## [Assigned task]
Output every entry below exactly as it is written.
++++++++++++++++++++
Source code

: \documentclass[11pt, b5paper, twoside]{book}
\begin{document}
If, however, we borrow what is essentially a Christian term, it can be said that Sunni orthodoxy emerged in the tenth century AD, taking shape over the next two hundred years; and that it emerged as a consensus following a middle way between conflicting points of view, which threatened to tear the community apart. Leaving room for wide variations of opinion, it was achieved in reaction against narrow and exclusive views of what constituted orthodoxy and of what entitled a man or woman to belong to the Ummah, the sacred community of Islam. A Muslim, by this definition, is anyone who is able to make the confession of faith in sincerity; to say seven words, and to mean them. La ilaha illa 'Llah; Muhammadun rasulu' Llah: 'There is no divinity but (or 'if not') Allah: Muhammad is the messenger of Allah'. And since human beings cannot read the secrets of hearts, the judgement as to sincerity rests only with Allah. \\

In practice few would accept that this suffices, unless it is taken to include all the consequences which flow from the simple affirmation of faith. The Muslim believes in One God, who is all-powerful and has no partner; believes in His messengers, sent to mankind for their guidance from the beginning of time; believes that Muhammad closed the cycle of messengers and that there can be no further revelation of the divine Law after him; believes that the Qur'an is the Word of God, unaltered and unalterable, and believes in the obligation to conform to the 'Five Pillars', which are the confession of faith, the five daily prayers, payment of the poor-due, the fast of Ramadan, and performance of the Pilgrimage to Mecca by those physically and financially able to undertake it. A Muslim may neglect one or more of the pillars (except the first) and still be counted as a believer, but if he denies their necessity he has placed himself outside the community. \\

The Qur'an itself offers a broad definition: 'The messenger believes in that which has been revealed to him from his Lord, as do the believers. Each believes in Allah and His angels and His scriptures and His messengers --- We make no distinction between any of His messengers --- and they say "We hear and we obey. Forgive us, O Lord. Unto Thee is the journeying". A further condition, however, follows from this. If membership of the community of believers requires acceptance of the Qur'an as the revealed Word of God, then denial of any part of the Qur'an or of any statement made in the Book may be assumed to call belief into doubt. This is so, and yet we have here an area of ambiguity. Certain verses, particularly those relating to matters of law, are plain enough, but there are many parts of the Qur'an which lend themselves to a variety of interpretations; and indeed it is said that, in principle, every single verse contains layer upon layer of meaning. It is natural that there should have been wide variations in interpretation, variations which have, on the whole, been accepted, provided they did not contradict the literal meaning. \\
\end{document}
++++++++++++++++++++
## [Answer section]
Source code

: \documentclass[11pt, b5paper, twoside]{book}
\begin{document}
If, however, we borrow what is essentially a Christian term, it can be said that Sunni orthodoxy emerged in the tenth century AD, taking shape over the next two hundred years; and that it emerged as a consensus following a middle way between conflicting points of view, which threatened to tear the community apart. Leaving room for wide variations of opinion, it was achieved in reaction against narrow and exclusive views of what constituted orthodoxy and of what entitled a man or woman to belong to the Ummah, the sacred community of Islam. A Muslim, by this definition, is anyone who is able to make the confession of faith in sincerity; to say seven words, and to mean them. La ilaha illa 'Llah; Muhammadun rasulu' Llah: 'There is no divinity but (or 'if not') Allah: Muhammad is the messenger of Allah'. And since human beings cannot read the secrets of hearts, the judgement as to sincerity rests only with Allah. \\

In practice few would accept that this suffices, unless it is taken to include all the consequences which flow from the simple affirmation of faith. The Muslim believes in One God, who is all-powerful and has no partner; believes in His messengers, sent to mankind for their guidance from the beginning of time; believes that Muhammad closed the cycle of messengers and that there can be no further revelation of the divine Law after him; believes that the Qur'an is the Word of God, unaltered and unalterable, and believes in the obligation to conform to the 'Five Pillars', which are the confession of faith, the five daily prayers, payment of the poor-due, the fast of Ramadan, and performance of the Pilgrimage to Mecca by those physically and financially able to undertake it. A Muslim may neglect one or more of the pillars (except the first) and still be counted as a believer, but if he denies their necessity he has placed himself outside the community. \\

The Qur'an itself offers a broad definition: 'The messenger believes in that which has been revealed to him from his Lord, as do the believers. Each believes in Allah and His angels and His scriptures and His messengers --- We make no distinction between any of His messengers --- and they say "We hear and we obey. Forgive us, O Lord. Unto Thee is the journeying". A further condition, however, follows from this. If membership of the community of believers requires acceptance of the Qur'an as the revealed Word of God, then denial of any part of the Qur'an or of any statement made in the Book may be assumed to call belief into doubt. This is so, and yet we have here an area of ambiguity. Certain verses, particularly those relating to matters of law, are plain enough, but there are many parts of the Qur'an which lend themselves to a variety of interpretations; and indeed it is said that, in principle, every single verse contains layer upon layer of meaning. It is natural that there should have been wide variations in interpretation, variations which have, on the whole, been accepted, provided they did not contradict the literal meaning. \\
\end{document}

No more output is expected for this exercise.